- Directed by: John Francis Dillon
- Written by: Florence Ryerson
- Based on: Ambush by Arthur Richman
- Starring: Dorothy Mackaill Conrad Nagel H.B. Warner Joan Blondell
- Cinematography: James Van Trees
- Edited by: Harold Young
- Music by: David Mendoza Oscar Potoker
- Production company: First National Pictures
- Distributed by: Warner Bros. Pictures
- Release date: August 15, 1931;
- Running time: 71 minutes
- Country: United States
- Language: English

= The Reckless Hour =

1931 film

The Reckless Hour is a 1931 American pre-Code drama film directed by John Francis Dillon and starring Dorothy Mackaill, Conrad Nagel, H.B. Warner and Joan Blondell.
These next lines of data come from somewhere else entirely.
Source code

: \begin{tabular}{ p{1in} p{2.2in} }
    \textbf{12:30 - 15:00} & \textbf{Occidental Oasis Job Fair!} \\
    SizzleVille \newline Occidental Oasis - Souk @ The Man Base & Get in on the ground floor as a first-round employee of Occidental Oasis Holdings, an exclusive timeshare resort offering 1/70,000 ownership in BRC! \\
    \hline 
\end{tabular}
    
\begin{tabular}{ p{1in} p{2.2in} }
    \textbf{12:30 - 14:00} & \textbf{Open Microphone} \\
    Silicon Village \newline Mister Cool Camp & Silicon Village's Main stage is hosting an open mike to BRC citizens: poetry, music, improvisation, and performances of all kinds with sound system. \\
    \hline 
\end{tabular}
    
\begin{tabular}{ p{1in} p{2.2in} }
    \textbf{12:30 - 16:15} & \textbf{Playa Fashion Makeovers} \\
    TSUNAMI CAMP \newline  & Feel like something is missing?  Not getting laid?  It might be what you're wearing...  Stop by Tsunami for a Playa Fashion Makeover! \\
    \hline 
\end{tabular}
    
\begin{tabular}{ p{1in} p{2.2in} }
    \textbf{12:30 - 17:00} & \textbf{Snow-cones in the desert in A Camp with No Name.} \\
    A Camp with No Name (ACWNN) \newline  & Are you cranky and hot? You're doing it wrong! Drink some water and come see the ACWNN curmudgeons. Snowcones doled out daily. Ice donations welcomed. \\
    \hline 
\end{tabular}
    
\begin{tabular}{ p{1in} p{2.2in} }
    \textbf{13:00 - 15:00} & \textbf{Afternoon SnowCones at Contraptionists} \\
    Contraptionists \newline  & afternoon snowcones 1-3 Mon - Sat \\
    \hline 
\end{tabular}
It was produced and distributed by First National Pictures, which was controlled by Warner Bros. Pictures. It was based on the play Ambush by Arthur Richman.

==Plot==
In New York City, a young model is swept off her feet by a debonair, handsome young man. Unfortunately for her, he didn't want to get married but had been stringing her along. When she realizes he doesn't want her, she will not force him even though she learned she was pregnant. She becomes bitter and angry at all men, until she meets a gentle and kind artist who tries to show her that her life can be better than it is.

==Cast==
- Dorothy Mackaill as Margaret Nichols
- Conrad Nagel as Edward Adams
- H. B. Warner as Walter Nichols
- Joan Blondell as Myrtle Nichols
- Walter Byron as Allen Crane
- Joe Donahue as Harry Gleason
- Dorothy Peterson as Miss Susie Jennison
- Helen Ware as Harriett Nichols
- Billy House as Seymour Jennison
- Claude King as Howard Crane
- Ivan F. Simpson as Stevens, Adam's butler

==Preservation status==
The film is preserved at the Library of Congress.

==Home media==
It was released on Warner Archive DVD with another Mackaill film, Bright Lights.